This show-stopping dessert is a New Zealand (and Australian) classic reportedly created in honor of the famous ballerina Anna Pavlova when she visited the Southern Hemisphere. Our version delivers a wonderful combination of sweet meringue crunch and velvety tart lemon curd. The meringue is somewhat fragile—expect it to crack and crumble a bit as you slice it into individual servings. For the best results, avoid making the meringue on a humid or rainy day. The extra moisture in the air may prevent it from drying and crisping properly.
Active Time: 45 minutes |
Total Time: 3 3/4 hours (including 1 hour cooling time)
1 large egg
2 large egg whites
3/4 cup granulated sugar
1 tablespoon freshly grated lemon zest
2/3 cup lemon juice
1 tablespoon butter
4 large egg whites, at room temperature (see Tips)
1/4 teaspoon cream of tartar
Pinch of salt
1 cup superfine sugar (see Note)
1/2 cup whipping cream
2 teaspoons confectioners’ sugar
To prepare lemon curd: Whisk whole egg, 2 egg whites, granulated sugar, lemon zest and lemon juice in a medium nonreactive saucepan (see Tips). Add butter and cook over low heat, whisking constantly, until the mixture is thick enough that drawing your finger across a coated spoon leaves a mark, 5 to 12 minutes. Do not let the sauce come to a simmer. Pour the hot curd through a fine-meshed sieve into a small bowl, pressing on the solids. Let cool slightly and refrigerate until chilled, about 4 hours.
To prepare meringue: Preheat oven to 250°F. Line a large baking sheet with parchment paper.

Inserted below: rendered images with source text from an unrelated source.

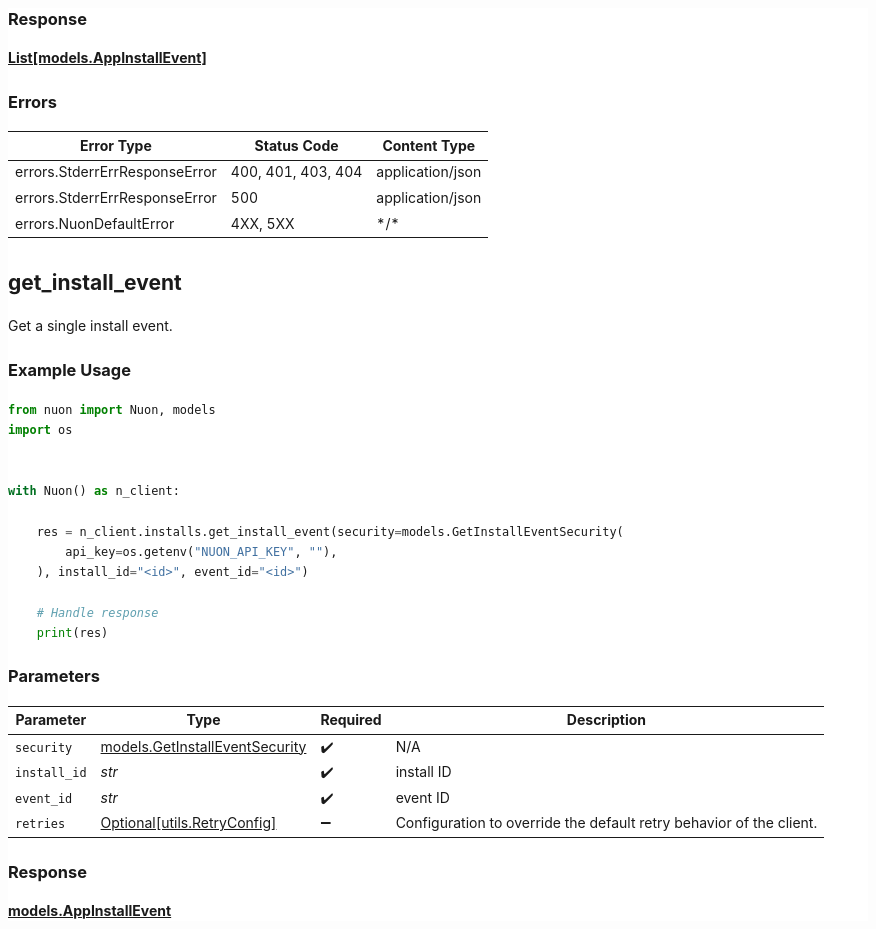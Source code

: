 ### Response

**[List[models.AppInstallEvent]](../../models/.md)**

### Errors

| Error Type                    | Status Code                   | Content Type                  |
| ----------------------------- | ----------------------------- | ----------------------------- |
| errors.StderrErrResponseError | 400, 401, 403, 404            | application/json              |
| errors.StderrErrResponseError | 500                           | application/json              |
| errors.NuonDefaultError       | 4XX, 5XX                      | \*/\*                         |

## get_install_event

Get a single install event.


### Example Usage


```python
from nuon import Nuon, models
import os


with Nuon() as n_client:

    res = n_client.installs.get_install_event(security=models.GetInstallEventSecurity(
        api_key=os.getenv("NUON_API_KEY", ""),
    ), install_id="<id>", event_id="<id>")

    # Handle response
    print(res)

```

### Parameters

| Parameter                                                                 | Type                                                                      | Required                                                                  | Description                                                               |
| ------------------------------------------------------------------------- | ------------------------------------------------------------------------- | ------------------------------------------------------------------------- | ------------------------------------------------------------------------- |
| `security`                                                                | [models.GetInstallEventSecurity](../../models/getinstalleventsecurity.md) | :heavy_check_mark:                                                        | N/A                                                                       |
| `install_id`                                                              | *str*                                                                     | :heavy_check_mark:                                                        | install ID                                                                |
| `event_id`                                                                | *str*                                                                     | :heavy_check_mark:                                                        | event ID                                                                  |
| `retries`                                                                 | [Optional[utils.RetryConfig]](../../models/utils/retryconfig.md)          | :heavy_minus_sign:                                                        | Configuration to override the default retry behavior of the client.       |

### Response

**[models.AppInstallEvent](../../models/appinstallevent.md)**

Draw a 9-inch circle with a pencil in the center of the paper to use as a guide for your pavlova, then turn the paper over so it’s pencil-side down.
Beat 4 egg whites, cream of tartar and salt in a large bowl with an electric mixer on medium speed until soft peaks form. Increase the mixer speed to high and gradually beat in superfine sugar. Continue beating until stiff and glossy. (See Tips.)
Use the back of a spoon or a rubber spatula to spread the meringue into a 9-inch circle (using the guide) on the parchment. Smooth and level the center and make the edges slightly higher so there is a shallow depression in the middle. (It does not have to be completely smooth.) Bake the meringue for 1 hour.
Reduce the oven temperature to 200° and continue baking for 1 hour more. The meringue should feel firm when gently touched.
Turn off the oven, leave the door ajar and let the meringue sit in the oven until cool, about 1 hour. (As it cools, the exterior will crack in spots.)
To prepare topping: Just before serving, whip cream in a small bowl with an electric mixer until starting to thicken. Add confectioners’ sugar and continue whipping until soft peaks form.
To assemble pavlova: Use a large spatula or chef’s knife to carefully separate the meringue from the parchment and slide it onto a large flat serving platter. Fill the center depression with the lemon curd and pile the whipped cream in the center of the curd. Cut into wedges with a sharp knife. Serve immediately.
Per serving :
7 g Fat;
4 g Sat;
2 g Mono;
47 mg Cholesterol;
47 g Carbohydrates;
4 g Protein;
0 g Fiber;
74 mg Sodium;
106 mg Potassium
3 Carbohydrate Serving
Exchanges: 3 carbohydrate (other)
Tips & Notes
Make Ahead Tip: Cover and refrigerate the lemon curd for up to 1 week; bring to room temperature before assembling the pavlova. The cooled meringue can be stored in an airtight container in a cool, dry place (not the refrigerator) for up to 1 day.
Tips: To bring an egg to room temperature, submerge it (in the shell) in a bowl of lukewarm (not hot) water for 5 minutes.
A nonreactive bowl, pan or baking dish—stainless-steel, enamel-coated or glass—is necessary when cooking with acidic foods, such as lemon, to prevent the food from reacting with the pan. Reactive pans, such as aluminum and cast-iron, can impart off colors and/or flavors.
When egg whites are beaten to “soft” peaks, the whites will still be soft enough to curl over when a beater is turned upside down. The whites are considered “stiff” peaks when they remain stiff and upright.
Note: Superfine sugar is sugar that dissolves instantly. It is available in the baking section of most supermarkets, but if you can’t find it, process regular granulated sugar in a food processor or blender until ground very fine.